AIM OF THE EXERCISE »
Print every entry word for word, but omit the pictures.

(Beginning of RECORD EXCERPTS)

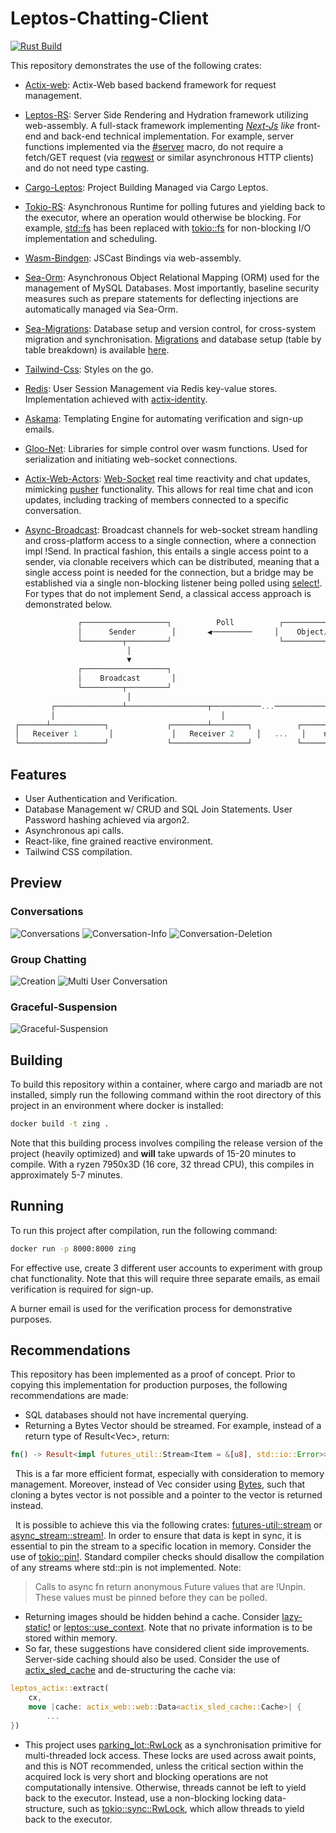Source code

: # Leptos-Chatting-Client
[![Rust Build](https://github.com/MinaMatta98/Leptos-Chatting-Client/actions/workflows/rust.yml/badge.svg)](https://github.com/MinaMatta98/Leptos-Chatting-Client/actions/workflows/rust.yml)

This repository demonstrates the use of the following crates:
* [Actix-web](https://actix.rs/): 
Actix-Web based backend framework for request management.

* [Leptos-RS](https://github.com/leptos-rs/leptos):
Server Side Rendering and Hydration framework utilizing web-assembly. A full-stack framework implementing [*Next-Js*](https://nextjs.org/) *like* front-end and back-end technical implementation. For example, server functions implemented via the [#server](https://docs.rs/leptos/latest/leptos/attr.server.html) macro, do not require a fetch/GET request (via [reqwest](https://docs.rs/reqwest/latest/reqwest/) or similar asynchronous HTTP clients) and do not need type casting.

* [Cargo-Leptos](https://github.com/leptos-rs/cargo-leptos):
Project Building Managed via Cargo Leptos.

* [Tokio-RS](https://tokio.rs/):
Asynchronous Runtime for polling futures and yielding back to the executor, where an operation would otherwise be blocking. For example, [std::fs](https://doc.rust-lang.org/std/fs/) has been replaced with [tokio::fs](https://docs.rs/tokio/latest/tokio/fs/index.html) for non-blocking I/O implementation and scheduling.

* [Wasm-Bindgen](https://github.com/rustwasm/wasm-bindgen):
JSCast Bindings via web-assembly.

* [Sea-Orm](https://github.com/SeaQL/sea-orm):
Asynchronous Object Relational Mapping (ORM) used for the management of MySQL Databases. Most importantly, baseline security measures such as prepare statements for deflecting injections are automatically managed via Sea-Orm.

* [Sea-Migrations](https://docs.rs/sea-migrations/latest/sea_migrations/):
Database setup and version control, for cross-system migration and synchronisation. [Migrations](https://www.sea-ql.org/SeaORM/docs/next/migration/writing-migration/) and database setup (table by table breakdown) is available [here](https://github.com/MinaMatta98/Leptos-Chatting-Client/tree/main/src/migrator).

* [Tailwind-Css](https://tailwindcss.com/):
Styles on the go.

* [Redis](https://redis.io/):
User Session Management via Redis key-value stores. Implementation achieved with [actix-identity](https://docs.rs/actix-identity/latest/actix_identity).

* [Askama](https://github.com/djc/askama):
Templating Engine for automating verification and sign-up emails.

* [Gloo-Net](https://github.com/rustwasm/gloo):
Libraries for simple control over wasm functions. Used for serialization and initiating web-socket connections. 

* [Actix-Web-Actors](https://github.com/actix/actix-web/tree/master/actix-web-actors):
[Web-Socket](https://javascript.info/websocket) real time reactivity and chat updates, mimicking [pusher](https://pusher.com/) functionality. This allows for real time chat and icon updates, including tracking of members connected to a specific conversation.

* [Async-Broadcast](https://github.com/smol-rs/async-broadcast):
Broadcast channels for web-socket stream handling and cross-platform access to a single connection, where a connection impl !Send. In practical fashion, this entails a single access point to a sender, via clonable receivers which can be distributed, meaning that a single access point is needed for the connection, but a bridge may be established via a single non-blocking listener being polled using [select!](https://docs.rs/futures-util/latest/futures_util/future/fn.select.html). For types that do not implement Send, a classical access approach is demonstrated below.
```rust
               ┌───────────────────┐          Poll          ┌────────────────────────────┐ 
               │      Sender        │       ◀─────────     │    Object/Stream (!Send)    │
               └─────────┬─────────┘                        └────────────────────────────┘
                          │ 
                          ▼ 
               ┌───────────────────┐
               │    Broadcast       │
               └─────────┬─────────┘
                          │ 
         ┌───────────────┴──────────────────┬───────────...───────────┐
         │                                     │                            │
 ┌──────┴────────────┐             ┌────────┴────────┐          ┌───────┴───────────┐
 │   Receiver 1       │             │   Receiver 2     │   ...   │    nth Receiver    │
 └───────────────────┘             └─────────────────┘          └───────────────────┘
```
## Features
* User Authentication and Verification.
* Database Management w/ CRUD and SQL Join Statements. User Password hashing achieved via argon2.
* Asynchronous api calls.
* React-like, fine grained reactive environment.
* Tailwind CSS compilation.


## Preview
### Conversations
![Conversations](./Demo/conversations.png)
![Conversation-Info](./Demo/conversations-info.png)
![Conversation-Deletion](./Demo/conversations-deletion.png)
### Group Chatting
![Creation](./Demo/group-chat-1.png)
![Multi User Conversation](./Demo/group-chat-2.png)
### Graceful-Suspension
![Graceful-Suspension](./Demo/Graceful-suspension.png)

## Building
To build this repository within a container, where cargo and mariadb are not installed, simply run the following command within the root directory of this project in an environment where docker is installed:

```bash
docker build -t zing .
```

Note that this building process involves compiling the release version of the project (heavily optimized) and **will** take upwards of 15-20 minutes to compile. With a ryzen 7950x3D (16 core, 32 thread CPU), this compiles in approximately 5-7 minutes.

## Running
To run this project after compilation, run the following command:

```bash
docker run -p 8000:8000 zing
```

For effective use, create 3 different user accounts to experiment with group chat functionality. Note that this will require three separate emails, as email verification is required for sign-up.

A burner email is used for the verification process for demonstrative purposes.

## Recommendations
This repository has been implemented as a proof of concept. Prior to copying this implementation for production purposes, the following recommendations are made:

* SQL databases should not have incremental querying.
* Returning a Bytes Vector should be streamed. For example, instead of a return type of Result<Vec<u8>>, return:
```rust
fn() -> Result<impl futures_util::Stream<Item = &[u8], std::io::Error>> + Unpin + Serialize + Deserialize>>>
```
&nbsp; This is a far more efficient format, especially with consideration to memory management. Moreover, instead of Vec<u8> consider using [Bytes](https://docs.rs/bytes/latest/bytes/), such that cloning a bytes vector is not possible and a pointer to the vector is returned instead.

&nbsp; It is possible to achieve this via the following crates: [futures-util::stream](https://docs.rs/futures-util/latest/futures_util/index.html) or [async_stream::stream!](https://docs.rs/async-stream/latest/async_stream/index.html). In order to ensure that data is kept in sync, it is essential to pin the stream to a specific location in memory. Consider the use of [tokio::pin!](https://dtantsur.github.io/rust-openstack/tokio/macro.pin.html). Standard compiler checks should disallow the compilation of any streams where std::pin is not implemented. Note:
> Calls to async fn return anonymous Future values that are !Unpin. These values must be pinned before they can be polled.
* Returning images should be hidden behind a cache. Consider [lazy-static!](https://docs.rs/lazy_static/latest/lazy_static/)
or [leptos::use_context](https://docs.rs/leptos/latest/leptos/fn.use_context.html). Note that no private information is to be stored within memory.
* So far, these suggestions have considered client side improvements. Server-side caching should also be used. Consider the use of [actix_sled_cache](https://docs.rs/actix-sled-cache/latest/actix_sled_cache/) and de-structuring the cache via:
```rust
leptos_actix::extract(
    cx,
    move |cache: actix_web::web::Data<actix_sled_cache::Cache>| {
        ...
})
```
* This project uses [parking_lot::RwLock](https://docs.rs/parking_lot/latest/parking_lot/) as a synchronisation primitive for multi-threaded lock access. These locks are used across await points, and this is NOT recommended, unless the critical section within the acquired lock is very short and blocking operations are not computationally intensive. Otherwise, threads cannot be left to yield back to the executor. Instead, use a non-blocking locking data-structure, such as [tokio::sync::RwLock](https://docs.rs/tokio/latest/tokio/sync/struct.RwLock.html), which allow threads to yield back to the executor.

(End of RECORD EXCERPTS)

TASK ANSWER »
Source code

: # Leptos-Chatting-Client
[![Rust Build](https://github.com/MinaMatta98/Leptos-Chatting-Client/actions/workflows/rust.yml/badge.svg)](https://github.com/MinaMatta98/Leptos-Chatting-Client/actions/workflows/rust.yml)

This repository demonstrates the use of the following crates:
* [Actix-web](https://actix.rs/): 
Actix-Web based backend framework for request management.

* [Leptos-RS](https://github.com/leptos-rs/leptos):
Server Side Rendering and Hydration framework utilizing web-assembly. A full-stack framework implementing [*Next-Js*](https://nextjs.org/) *like* front-end and back-end technical implementation. For example, server functions implemented via the [#server](https://docs.rs/leptos/latest/leptos/attr.server.html) macro, do not require a fetch/GET request (via [reqwest](https://docs.rs/reqwest/latest/reqwest/) or similar asynchronous HTTP clients) and do not need type casting.

* [Cargo-Leptos](https://github.com/leptos-rs/cargo-leptos):
Project Building Managed via Cargo Leptos.

* [Tokio-RS](https://tokio.rs/):
Asynchronous Runtime for polling futures and yielding back to the executor, where an operation would otherwise be blocking. For example, [std::fs](https://doc.rust-lang.org/std/fs/) has been replaced with [tokio::fs](https://docs.rs/tokio/latest/tokio/fs/index.html) for non-blocking I/O implementation and scheduling.

* [Wasm-Bindgen](https://github.com/rustwasm/wasm-bindgen):
JSCast Bindings via web-assembly.

* [Sea-Orm](https://github.com/SeaQL/sea-orm):
Asynchronous Object Relational Mapping (ORM) used for the management of MySQL Databases. Most importantly, baseline security measures such as prepare statements for deflecting injections are automatically managed via Sea-Orm.

* [Sea-Migrations](https://docs.rs/sea-migrations/latest/sea_migrations/):
Database setup and version control, for cross-system migration and synchronisation. [Migrations](https://www.sea-ql.org/SeaORM/docs/next/migration/writing-migration/) and database setup (table by table breakdown) is available [here](https://github.com/MinaMatta98/Leptos-Chatting-Client/tree/main/src/migrator).

* [Tailwind-Css](https://tailwindcss.com/):
Styles on the go.

* [Redis](https://redis.io/):
User Session Management via Redis key-value stores. Implementation achieved with [actix-identity](https://docs.rs/actix-identity/latest/actix_identity).

* [Askama](https://github.com/djc/askama):
Templating Engine for automating verification and sign-up emails.

* [Gloo-Net](https://github.com/rustwasm/gloo):
Libraries for simple control over wasm functions. Used for serialization and initiating web-socket connections. 

* [Actix-Web-Actors](https://github.com/actix/actix-web/tree/master/actix-web-actors):
[Web-Socket](https://javascript.info/websocket) real time reactivity and chat updates, mimicking [pusher](https://pusher.com/) functionality. This allows for real time chat and icon updates, including tracking of members connected to a specific conversation.

* [Async-Broadcast](https://github.com/smol-rs/async-broadcast):
Broadcast channels for web-socket stream handling and cross-platform access to a single connection, where a connection impl !Send. In practical fashion, this entails a single access point to a sender, via clonable receivers which can be distributed, meaning that a single access point is needed for the connection, but a bridge may be established via a single non-blocking listener being polled using [select!](https://docs.rs/futures-util/latest/futures_util/future/fn.select.html). For types that do not implement Send, a classical access approach is demonstrated below.
```rust
               ┌───────────────────┐          Poll          ┌────────────────────────────┐ 
               │      Sender        │       ◀─────────     │    Object/Stream (!Send)    │
               └─────────┬─────────┘                        └────────────────────────────┘
                          │ 
                          ▼ 
               ┌───────────────────┐
               │    Broadcast       │
               └─────────┬─────────┘
                          │ 
         ┌───────────────┴──────────────────┬───────────...───────────┐
         │                                     │                            │
 ┌──────┴────────────┐             ┌────────┴────────┐          ┌───────┴───────────┐
 │   Receiver 1       │             │   Receiver 2     │   ...   │    nth Receiver    │
 └───────────────────┘             └─────────────────┘          └───────────────────┘
```
## Features
* User Authentication and Verification.
* Database Management w/ CRUD and SQL Join Statements. User Password hashing achieved via argon2.
* Asynchronous api calls.
* React-like, fine grained reactive environment.
* Tailwind CSS compilation.


## Preview
### Conversations
![Conversations](./Demo/conversations.png)
![Conversation-Info](./Demo/conversations-info.png)
![Conversation-Deletion](./Demo/conversations-deletion.png)
### Group Chatting
![Creation](./Demo/group-chat-1.png)
![Multi User Conversation](./Demo/group-chat-2.png)
### Graceful-Suspension
![Graceful-Suspension](./Demo/Graceful-suspension.png)

## Building
To build this repository within a container, where cargo and mariadb are not installed, simply run the following command within the root directory of this project in an environment where docker is installed:

```bash
docker build -t zing .
```

Note that this building process involves compiling the release version of the project (heavily optimized) and **will** take upwards of 15-20 minutes to compile. With a ryzen 7950x3D (16 core, 32 thread CPU), this compiles in approximately 5-7 minutes.

## Running
To run this project after compilation, run the following command:

```bash
docker run -p 8000:8000 zing
```

For effective use, create 3 different user accounts to experiment with group chat functionality. Note that this will require three separate emails, as email verification is required for sign-up.

A burner email is used for the verification process for demonstrative purposes.

## Recommendations
This repository has been implemented as a proof of concept. Prior to copying this implementation for production purposes, the following recommendations are made:

* SQL databases should not have incremental querying.
* Returning a Bytes Vector should be streamed. For example, instead of a return type of Result<Vec<u8>>, return:
```rust
fn() -> Result<impl futures_util::Stream<Item = &[u8], std::io::Error>> + Unpin + Serialize + Deserialize>>>
```
&nbsp; This is a far more efficient format, especially with consideration to memory management. Moreover, instead of Vec<u8> consider using [Bytes](https://docs.rs/bytes/latest/bytes/), such that cloning a bytes vector is not possible and a pointer to the vector is returned instead.

&nbsp; It is possible to achieve this via the following crates: [futures-util::stream](https://docs.rs/futures-util/latest/futures_util/index.html) or [async_stream::stream!](https://docs.rs/async-stream/latest/async_stream/index.html). In order to ensure that data is kept in sync, it is essential to pin the stream to a specific location in memory. Consider the use of [tokio::pin!](https://dtantsur.github.io/rust-openstack/tokio/macro.pin.html). Standard compiler checks should disallow the compilation of any streams where std::pin is not implemented. Note:
> Calls to async fn return anonymous Future values that are !Unpin. These values must be pinned before they can be polled.
* Returning images should be hidden behind a cache. Consider [lazy-static!](https://docs.rs/lazy_static/latest/lazy_static/)
or [leptos::use_context](https://docs.rs/leptos/latest/leptos/fn.use_context.html). Note that no private information is to be stored within memory.
* So far, these suggestions have considered client side improvements. Server-side caching should also be used. Consider the use of [actix_sled_cache](https://docs.rs/actix-sled-cache/latest/actix_sled_cache/) and de-structuring the cache via:
```rust
leptos_actix::extract(
    cx,
    move |cache: actix_web::web::Data<actix_sled_cache::Cache>| {
        ...
})
```
* This project uses [parking_lot::RwLock](https://docs.rs/parking_lot/latest/parking_lot/) as a synchronisation primitive for multi-threaded lock access. These locks are used across await points, and this is NOT recommended, unless the critical section within the acquired lock is very short and blocking operations are not computationally intensive. Otherwise, threads cannot be left to yield back to the executor. Instead, use a non-blocking locking data-structure, such as [tokio::sync::RwLock](https://docs.rs/tokio/latest/tokio/sync/struct.RwLock.html), which allow threads to yield back to the executor.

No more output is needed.